IMO from the first part of the question we can extract that a & b must be of the same sign, either positive or negative:

\(a=2, b=3\) \((-2, 3), (-3, 2)\) -> same quadrant

\(a=-2, b=-3\) \((2, -3), (3, -2)\) -> same quadrant

\(a=-2, b=3\) \((2, 3), (-3, -2)\) -> different quadrant

From (1) we know that x & y must be of the same sign too, but we don't know whether positive or negative and therefore it is insufficient. From (2) we know that a & x must be of the same sign but we don't know anything about Y, therefore it is insufficient.

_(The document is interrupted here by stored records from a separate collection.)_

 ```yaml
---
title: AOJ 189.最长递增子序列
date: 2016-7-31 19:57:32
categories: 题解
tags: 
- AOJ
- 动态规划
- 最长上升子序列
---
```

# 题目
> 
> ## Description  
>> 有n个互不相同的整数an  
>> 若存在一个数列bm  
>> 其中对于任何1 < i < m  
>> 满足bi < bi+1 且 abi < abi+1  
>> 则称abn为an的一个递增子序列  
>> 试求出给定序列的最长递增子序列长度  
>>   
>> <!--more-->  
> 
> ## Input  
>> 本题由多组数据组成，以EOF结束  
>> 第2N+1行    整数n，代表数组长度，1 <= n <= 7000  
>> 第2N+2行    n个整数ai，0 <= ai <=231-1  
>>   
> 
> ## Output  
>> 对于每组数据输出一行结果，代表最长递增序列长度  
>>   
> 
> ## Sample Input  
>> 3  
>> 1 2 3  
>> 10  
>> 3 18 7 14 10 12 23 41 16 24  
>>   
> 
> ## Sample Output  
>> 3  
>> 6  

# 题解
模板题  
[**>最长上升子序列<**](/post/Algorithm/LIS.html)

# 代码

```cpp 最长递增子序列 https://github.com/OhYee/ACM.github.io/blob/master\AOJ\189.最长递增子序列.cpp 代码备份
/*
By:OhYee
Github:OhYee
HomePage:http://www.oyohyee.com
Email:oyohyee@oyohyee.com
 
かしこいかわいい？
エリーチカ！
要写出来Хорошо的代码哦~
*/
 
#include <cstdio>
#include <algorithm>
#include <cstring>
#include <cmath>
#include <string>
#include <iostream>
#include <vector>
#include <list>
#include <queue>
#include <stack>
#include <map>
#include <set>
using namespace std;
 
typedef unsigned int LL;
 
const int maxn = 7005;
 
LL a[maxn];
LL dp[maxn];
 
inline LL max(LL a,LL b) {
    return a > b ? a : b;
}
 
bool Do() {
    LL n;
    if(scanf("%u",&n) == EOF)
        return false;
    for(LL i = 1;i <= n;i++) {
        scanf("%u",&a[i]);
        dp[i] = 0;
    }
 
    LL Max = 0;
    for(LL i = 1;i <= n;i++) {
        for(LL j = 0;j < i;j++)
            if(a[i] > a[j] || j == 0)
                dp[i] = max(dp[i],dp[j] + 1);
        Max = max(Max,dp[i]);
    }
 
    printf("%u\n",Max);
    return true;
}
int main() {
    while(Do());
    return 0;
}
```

From (1) & (2) we know that a,b,x,y must be of the same sign and therefore are in the same quadrant = sufficient.

157) If ab ≠ 0 and (-a, b) and (-b, a) are in the same quadrant, is (-x, y) in this quadrant? a. xy > 0 b. ax > 0

OA:

Given that (-a,b) and (-b,a) are in the same quadrant. Hence we can deduce that the points are either in the I or III quadrant.

We need to determine whether (-x,y) also belongs to either I or III quadrant.

Statement A: xy>0. With this, we can deduce that either both x and y is +ve or both -ve.

However we cannot tie this information with the two given points (-a,b) and (-b,a). Insufficient.

Statement B: ax>0. With this again, we can deduce that either both a and x is +ve or both -ve. But we do not have sufficient information about y hence we cannot make out if (-x,y) is in the I or III quadrant. Insufficient.

With both the statement put together, we know that the sign of a and x is the same and the sign of x and y is the same. Hence we can deduce that the sign of x and y is the same. If the sign of x and y is the same then the point (-x,y) should also be in the I or III quadrant.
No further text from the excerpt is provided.